- Work task: Please repeat exactly the lines below from the one containing "Since Godot has" down to the one containing "Godot is scene-based", both included, and nothing else.

- The data:
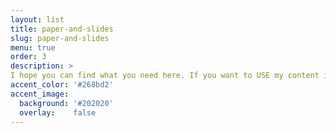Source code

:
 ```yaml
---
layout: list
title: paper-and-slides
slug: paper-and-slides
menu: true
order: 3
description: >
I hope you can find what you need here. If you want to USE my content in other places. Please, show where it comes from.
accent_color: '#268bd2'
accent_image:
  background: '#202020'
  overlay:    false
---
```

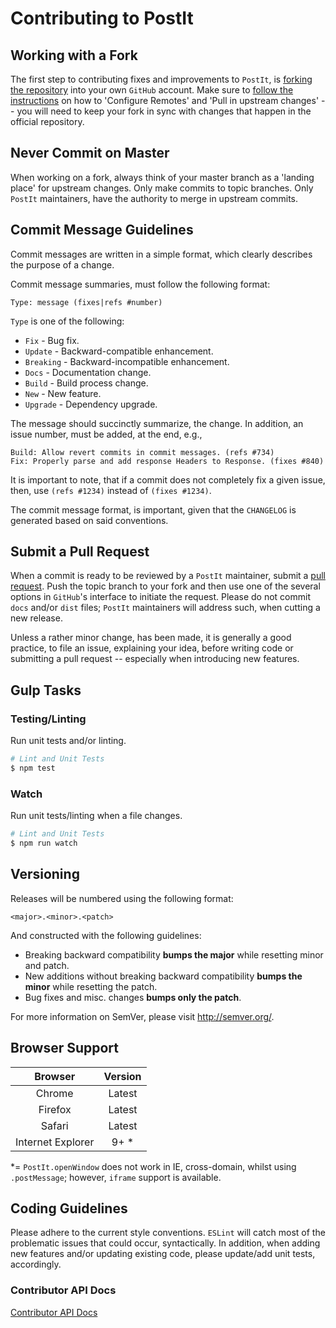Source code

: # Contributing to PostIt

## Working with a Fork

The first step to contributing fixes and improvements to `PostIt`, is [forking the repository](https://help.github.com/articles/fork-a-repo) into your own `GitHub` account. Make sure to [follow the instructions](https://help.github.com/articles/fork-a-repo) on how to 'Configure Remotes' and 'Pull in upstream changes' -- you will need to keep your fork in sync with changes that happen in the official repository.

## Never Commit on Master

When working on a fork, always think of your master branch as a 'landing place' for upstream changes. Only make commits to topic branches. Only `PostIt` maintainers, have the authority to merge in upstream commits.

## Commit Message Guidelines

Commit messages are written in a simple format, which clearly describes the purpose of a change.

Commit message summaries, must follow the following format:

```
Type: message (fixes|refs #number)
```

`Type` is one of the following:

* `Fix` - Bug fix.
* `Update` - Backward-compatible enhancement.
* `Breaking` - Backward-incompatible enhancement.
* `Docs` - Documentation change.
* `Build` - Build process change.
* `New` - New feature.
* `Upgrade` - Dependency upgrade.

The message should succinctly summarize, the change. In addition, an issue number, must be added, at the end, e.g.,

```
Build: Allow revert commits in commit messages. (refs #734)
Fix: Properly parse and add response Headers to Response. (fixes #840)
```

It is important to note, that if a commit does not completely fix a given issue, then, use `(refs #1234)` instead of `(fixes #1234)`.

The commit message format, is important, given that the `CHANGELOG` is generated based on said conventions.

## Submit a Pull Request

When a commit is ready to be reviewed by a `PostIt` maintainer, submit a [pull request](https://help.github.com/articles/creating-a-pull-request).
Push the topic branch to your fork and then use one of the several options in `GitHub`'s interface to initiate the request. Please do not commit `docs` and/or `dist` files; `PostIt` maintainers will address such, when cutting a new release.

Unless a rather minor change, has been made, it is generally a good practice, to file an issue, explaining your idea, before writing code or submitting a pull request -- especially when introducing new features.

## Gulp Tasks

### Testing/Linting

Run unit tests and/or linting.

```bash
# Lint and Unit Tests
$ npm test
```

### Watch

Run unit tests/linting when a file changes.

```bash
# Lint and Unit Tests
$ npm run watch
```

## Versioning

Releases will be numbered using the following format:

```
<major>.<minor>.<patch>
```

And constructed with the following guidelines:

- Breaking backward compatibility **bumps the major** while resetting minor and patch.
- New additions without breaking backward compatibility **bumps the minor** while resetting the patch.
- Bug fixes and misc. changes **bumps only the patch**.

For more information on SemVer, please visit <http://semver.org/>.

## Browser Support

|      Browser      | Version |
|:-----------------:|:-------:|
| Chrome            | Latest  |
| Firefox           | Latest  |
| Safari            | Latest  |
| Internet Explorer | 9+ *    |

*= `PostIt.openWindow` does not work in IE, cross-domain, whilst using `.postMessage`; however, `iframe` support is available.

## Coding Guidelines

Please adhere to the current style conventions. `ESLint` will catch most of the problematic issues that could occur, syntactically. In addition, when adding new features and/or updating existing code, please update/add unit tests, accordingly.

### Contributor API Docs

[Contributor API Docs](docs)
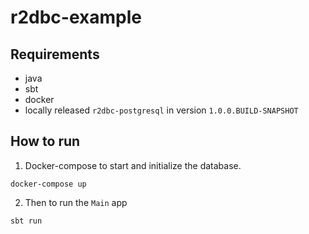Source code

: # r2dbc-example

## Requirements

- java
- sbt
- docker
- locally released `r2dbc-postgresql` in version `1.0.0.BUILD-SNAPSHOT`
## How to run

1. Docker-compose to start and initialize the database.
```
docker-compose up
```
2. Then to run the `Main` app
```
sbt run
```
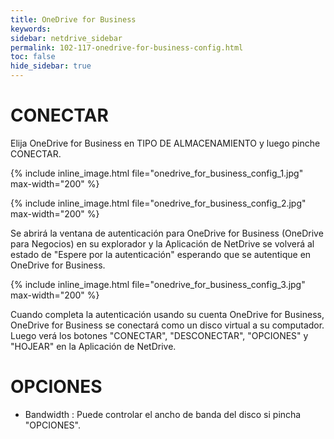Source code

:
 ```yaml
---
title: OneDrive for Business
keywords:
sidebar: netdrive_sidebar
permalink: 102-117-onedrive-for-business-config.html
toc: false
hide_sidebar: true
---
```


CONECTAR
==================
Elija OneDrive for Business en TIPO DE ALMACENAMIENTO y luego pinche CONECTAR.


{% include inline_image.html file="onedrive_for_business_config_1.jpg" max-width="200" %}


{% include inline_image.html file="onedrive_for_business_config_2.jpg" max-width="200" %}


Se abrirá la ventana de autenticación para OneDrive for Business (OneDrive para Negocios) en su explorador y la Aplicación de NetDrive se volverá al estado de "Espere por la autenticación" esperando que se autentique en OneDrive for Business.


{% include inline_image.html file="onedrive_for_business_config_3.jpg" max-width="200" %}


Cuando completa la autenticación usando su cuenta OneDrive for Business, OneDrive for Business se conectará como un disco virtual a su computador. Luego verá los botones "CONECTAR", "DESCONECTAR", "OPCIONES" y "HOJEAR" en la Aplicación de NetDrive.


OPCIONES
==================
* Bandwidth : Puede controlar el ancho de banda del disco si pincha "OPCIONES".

--

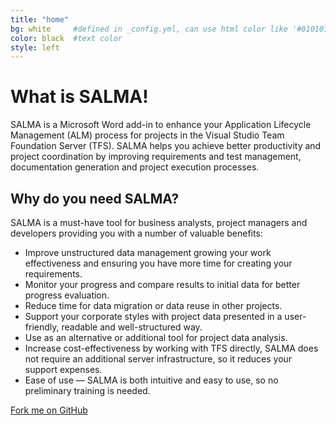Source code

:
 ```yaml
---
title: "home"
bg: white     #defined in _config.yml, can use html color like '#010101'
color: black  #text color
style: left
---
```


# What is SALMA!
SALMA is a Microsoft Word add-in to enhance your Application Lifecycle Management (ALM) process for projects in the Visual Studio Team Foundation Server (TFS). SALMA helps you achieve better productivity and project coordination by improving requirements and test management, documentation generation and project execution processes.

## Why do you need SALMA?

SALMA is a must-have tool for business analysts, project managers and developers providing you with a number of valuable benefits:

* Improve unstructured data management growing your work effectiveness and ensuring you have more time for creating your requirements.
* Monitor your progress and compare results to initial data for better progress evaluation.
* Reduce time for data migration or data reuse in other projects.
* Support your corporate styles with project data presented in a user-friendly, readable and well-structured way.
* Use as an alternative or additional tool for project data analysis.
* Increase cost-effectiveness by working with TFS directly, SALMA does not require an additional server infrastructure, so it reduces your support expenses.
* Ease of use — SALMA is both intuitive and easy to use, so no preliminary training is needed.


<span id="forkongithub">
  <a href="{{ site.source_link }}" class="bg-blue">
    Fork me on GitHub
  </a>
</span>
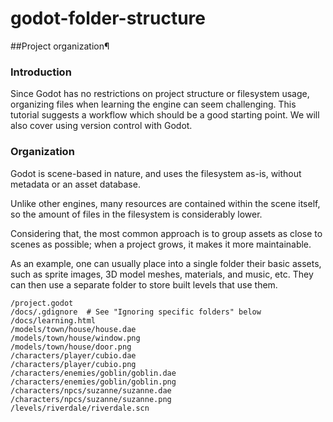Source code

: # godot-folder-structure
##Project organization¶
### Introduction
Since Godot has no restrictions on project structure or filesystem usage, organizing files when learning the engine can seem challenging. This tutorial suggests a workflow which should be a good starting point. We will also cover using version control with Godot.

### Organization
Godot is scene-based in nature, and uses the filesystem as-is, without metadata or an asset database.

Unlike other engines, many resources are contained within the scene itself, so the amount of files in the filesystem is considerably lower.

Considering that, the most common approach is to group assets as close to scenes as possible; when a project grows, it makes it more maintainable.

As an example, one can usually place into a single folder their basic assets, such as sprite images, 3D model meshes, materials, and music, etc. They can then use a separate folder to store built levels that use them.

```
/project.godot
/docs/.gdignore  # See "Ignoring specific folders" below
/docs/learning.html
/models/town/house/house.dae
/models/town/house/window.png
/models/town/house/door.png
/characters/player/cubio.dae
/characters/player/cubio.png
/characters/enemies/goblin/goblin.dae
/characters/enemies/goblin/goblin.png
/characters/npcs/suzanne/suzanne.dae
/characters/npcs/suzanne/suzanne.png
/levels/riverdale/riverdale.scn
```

- Worked solution:
Since Godot has no restrictions on project structure or filesystem usage, organizing files when learning the engine can seem challenging. This tutorial suggests a workflow which should be a good starting point. We will also cover using version control with Godot.

### Organization
Godot is scene-based in nature, and uses the filesystem as-is, without metadata or an asset database.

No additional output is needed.